**Your objective**
A single number is the whole answer: the count of lines in these entries that hold "AnyScrape".

----- Listed entries -----

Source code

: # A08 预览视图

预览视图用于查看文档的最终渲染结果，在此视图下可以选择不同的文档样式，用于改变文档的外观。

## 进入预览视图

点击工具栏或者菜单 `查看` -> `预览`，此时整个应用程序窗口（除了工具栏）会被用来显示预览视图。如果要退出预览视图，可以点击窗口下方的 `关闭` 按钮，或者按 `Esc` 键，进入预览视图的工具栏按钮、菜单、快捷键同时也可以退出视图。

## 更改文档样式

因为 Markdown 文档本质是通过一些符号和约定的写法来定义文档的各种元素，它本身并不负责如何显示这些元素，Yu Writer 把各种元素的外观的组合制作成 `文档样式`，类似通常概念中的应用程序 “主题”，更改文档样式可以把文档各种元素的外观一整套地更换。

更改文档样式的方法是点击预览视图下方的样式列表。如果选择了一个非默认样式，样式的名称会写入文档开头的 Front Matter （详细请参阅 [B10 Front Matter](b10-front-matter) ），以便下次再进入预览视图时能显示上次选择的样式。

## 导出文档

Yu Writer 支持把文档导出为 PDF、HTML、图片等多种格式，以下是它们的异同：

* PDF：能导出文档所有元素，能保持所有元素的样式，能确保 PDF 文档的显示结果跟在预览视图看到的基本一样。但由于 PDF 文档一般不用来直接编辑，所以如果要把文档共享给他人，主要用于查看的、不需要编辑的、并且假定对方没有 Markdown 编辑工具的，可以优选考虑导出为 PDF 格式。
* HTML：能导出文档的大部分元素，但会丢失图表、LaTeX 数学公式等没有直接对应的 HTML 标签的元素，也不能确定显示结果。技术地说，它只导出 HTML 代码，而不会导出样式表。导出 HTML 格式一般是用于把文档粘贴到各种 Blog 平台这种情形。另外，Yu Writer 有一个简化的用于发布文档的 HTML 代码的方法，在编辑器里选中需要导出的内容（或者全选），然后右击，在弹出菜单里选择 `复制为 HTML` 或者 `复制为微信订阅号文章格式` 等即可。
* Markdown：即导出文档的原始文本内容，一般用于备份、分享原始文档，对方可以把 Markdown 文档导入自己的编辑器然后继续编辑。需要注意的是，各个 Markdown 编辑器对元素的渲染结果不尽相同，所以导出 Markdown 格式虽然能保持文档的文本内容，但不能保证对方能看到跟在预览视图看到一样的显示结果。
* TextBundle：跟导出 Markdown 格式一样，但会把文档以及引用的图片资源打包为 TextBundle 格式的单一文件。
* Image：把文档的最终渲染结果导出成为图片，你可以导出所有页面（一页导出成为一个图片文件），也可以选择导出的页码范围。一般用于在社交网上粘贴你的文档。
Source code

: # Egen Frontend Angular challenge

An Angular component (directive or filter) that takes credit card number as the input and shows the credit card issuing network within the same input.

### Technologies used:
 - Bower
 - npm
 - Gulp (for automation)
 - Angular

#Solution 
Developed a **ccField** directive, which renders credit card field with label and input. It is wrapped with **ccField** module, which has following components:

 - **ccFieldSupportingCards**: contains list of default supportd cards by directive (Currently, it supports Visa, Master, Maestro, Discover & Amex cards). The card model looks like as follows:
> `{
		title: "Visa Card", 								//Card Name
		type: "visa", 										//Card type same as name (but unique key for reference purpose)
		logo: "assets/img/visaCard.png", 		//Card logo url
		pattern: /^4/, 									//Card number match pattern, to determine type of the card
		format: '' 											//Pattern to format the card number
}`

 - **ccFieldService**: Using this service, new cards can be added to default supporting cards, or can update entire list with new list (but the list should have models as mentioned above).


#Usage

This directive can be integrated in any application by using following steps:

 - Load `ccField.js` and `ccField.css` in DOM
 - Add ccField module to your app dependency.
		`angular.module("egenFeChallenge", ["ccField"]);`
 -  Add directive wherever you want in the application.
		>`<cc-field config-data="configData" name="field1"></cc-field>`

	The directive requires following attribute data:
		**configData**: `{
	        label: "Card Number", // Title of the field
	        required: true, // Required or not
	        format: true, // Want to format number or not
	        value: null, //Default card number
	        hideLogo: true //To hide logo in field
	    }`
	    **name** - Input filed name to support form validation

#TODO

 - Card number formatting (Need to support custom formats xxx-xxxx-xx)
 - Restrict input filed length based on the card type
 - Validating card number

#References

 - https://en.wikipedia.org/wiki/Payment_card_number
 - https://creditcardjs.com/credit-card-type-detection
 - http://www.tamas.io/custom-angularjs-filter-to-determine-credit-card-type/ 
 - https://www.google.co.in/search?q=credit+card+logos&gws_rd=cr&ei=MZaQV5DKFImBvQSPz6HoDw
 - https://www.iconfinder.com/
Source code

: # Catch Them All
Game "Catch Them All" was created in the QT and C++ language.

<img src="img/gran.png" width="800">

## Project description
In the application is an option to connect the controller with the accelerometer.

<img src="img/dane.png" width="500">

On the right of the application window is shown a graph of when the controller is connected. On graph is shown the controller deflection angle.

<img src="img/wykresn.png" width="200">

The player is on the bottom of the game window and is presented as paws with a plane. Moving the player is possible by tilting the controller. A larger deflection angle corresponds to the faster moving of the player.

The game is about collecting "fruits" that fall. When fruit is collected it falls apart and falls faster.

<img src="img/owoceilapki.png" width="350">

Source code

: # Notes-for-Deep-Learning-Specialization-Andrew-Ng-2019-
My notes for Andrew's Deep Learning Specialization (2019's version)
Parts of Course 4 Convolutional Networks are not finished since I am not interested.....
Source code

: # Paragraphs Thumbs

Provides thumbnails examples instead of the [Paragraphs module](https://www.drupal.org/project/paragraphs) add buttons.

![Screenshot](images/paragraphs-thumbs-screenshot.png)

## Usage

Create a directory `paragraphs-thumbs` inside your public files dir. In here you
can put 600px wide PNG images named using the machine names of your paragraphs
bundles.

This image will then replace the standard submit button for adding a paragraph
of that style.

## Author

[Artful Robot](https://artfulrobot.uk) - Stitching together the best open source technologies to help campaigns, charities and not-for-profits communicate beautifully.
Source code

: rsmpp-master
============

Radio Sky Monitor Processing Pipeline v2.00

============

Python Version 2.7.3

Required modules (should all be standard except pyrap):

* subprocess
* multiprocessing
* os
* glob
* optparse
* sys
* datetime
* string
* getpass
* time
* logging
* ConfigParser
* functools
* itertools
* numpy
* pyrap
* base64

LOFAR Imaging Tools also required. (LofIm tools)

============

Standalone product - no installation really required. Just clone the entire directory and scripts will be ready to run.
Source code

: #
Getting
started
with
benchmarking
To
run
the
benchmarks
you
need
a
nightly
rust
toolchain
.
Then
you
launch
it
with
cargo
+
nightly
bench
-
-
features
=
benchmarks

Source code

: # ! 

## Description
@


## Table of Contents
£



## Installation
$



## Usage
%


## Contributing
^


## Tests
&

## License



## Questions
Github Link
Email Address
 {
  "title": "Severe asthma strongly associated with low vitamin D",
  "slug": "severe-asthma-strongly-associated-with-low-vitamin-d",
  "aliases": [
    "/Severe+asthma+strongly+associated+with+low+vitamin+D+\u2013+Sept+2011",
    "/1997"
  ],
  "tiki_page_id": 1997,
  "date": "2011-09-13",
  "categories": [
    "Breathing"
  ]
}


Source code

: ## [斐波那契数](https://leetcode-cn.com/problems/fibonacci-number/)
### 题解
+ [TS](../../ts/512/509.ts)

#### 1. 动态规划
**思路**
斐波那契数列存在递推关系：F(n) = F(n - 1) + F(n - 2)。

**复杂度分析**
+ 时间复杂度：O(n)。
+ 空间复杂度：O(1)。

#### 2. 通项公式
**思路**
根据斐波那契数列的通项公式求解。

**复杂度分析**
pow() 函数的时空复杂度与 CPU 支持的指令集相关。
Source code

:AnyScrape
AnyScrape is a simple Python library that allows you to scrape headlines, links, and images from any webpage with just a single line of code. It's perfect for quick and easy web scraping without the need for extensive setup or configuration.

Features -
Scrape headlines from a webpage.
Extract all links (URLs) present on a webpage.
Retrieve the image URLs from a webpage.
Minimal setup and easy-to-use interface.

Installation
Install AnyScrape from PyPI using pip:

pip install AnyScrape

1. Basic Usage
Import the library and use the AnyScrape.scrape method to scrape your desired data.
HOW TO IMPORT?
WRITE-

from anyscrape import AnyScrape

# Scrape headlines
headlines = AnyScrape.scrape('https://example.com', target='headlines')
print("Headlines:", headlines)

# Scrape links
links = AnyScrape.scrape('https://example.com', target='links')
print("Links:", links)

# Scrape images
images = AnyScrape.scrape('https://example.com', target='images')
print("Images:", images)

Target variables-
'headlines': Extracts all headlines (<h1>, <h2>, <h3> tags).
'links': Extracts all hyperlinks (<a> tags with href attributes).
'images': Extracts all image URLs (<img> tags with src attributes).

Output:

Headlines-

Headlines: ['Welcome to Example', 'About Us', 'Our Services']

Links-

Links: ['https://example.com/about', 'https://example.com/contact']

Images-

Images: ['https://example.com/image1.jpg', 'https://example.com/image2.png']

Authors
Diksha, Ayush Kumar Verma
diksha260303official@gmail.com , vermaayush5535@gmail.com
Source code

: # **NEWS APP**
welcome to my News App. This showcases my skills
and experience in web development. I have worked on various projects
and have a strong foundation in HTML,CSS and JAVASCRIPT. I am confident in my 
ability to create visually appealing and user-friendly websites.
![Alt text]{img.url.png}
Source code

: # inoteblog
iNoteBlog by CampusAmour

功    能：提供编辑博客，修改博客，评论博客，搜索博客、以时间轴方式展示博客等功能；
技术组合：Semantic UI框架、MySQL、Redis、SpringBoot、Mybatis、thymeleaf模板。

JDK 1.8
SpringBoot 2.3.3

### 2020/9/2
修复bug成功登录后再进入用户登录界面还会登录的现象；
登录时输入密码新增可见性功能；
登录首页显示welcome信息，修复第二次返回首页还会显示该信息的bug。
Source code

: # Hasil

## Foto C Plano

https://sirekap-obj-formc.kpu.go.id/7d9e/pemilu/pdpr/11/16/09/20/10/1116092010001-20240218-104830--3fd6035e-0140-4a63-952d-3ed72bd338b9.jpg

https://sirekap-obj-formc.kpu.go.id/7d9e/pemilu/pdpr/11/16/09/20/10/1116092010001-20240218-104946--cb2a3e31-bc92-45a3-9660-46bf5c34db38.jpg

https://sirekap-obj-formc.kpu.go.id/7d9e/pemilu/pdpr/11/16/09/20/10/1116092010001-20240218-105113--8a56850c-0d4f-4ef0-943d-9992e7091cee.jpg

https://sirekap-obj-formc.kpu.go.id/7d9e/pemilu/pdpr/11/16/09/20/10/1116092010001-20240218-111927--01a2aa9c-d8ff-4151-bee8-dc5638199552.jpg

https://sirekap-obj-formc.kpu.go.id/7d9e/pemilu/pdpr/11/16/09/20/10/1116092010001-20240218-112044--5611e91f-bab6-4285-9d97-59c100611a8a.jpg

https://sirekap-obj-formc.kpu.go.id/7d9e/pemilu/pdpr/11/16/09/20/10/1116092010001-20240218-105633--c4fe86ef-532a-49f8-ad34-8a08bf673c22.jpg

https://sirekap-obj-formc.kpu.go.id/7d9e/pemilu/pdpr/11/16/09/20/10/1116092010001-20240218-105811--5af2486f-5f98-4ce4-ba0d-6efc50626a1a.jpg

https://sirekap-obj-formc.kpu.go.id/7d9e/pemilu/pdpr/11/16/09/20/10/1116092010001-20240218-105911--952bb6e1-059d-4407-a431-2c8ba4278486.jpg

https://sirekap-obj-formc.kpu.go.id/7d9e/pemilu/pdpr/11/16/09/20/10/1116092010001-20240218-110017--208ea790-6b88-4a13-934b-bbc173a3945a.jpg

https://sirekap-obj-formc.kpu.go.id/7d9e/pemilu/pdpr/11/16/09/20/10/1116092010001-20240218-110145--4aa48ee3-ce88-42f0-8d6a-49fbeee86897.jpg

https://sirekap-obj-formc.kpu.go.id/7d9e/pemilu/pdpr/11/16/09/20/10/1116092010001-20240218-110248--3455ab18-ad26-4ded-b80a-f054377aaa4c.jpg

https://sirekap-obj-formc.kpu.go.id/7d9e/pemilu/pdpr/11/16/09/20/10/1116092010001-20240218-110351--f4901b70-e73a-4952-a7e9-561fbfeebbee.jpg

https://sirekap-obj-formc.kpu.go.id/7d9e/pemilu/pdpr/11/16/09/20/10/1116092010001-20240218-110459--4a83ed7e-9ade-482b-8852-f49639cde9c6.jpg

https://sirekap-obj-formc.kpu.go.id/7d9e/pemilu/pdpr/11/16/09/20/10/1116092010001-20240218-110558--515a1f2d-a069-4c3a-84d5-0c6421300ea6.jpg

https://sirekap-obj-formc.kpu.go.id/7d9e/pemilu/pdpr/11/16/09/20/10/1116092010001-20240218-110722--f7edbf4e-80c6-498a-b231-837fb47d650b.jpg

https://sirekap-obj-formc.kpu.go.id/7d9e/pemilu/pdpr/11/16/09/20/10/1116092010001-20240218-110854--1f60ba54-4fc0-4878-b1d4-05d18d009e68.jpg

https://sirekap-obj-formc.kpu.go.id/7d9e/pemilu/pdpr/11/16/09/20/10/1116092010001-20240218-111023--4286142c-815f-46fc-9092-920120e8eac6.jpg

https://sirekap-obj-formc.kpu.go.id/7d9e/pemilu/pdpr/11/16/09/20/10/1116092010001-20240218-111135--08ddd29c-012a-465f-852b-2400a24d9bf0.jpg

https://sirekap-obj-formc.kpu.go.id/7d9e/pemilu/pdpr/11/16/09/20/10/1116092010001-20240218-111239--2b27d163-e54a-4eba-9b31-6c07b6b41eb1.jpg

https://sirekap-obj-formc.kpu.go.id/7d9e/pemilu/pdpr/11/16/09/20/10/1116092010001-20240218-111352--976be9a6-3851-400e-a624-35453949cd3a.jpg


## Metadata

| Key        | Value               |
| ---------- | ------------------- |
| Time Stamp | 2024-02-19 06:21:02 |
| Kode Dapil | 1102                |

-----

**Exercise output**
9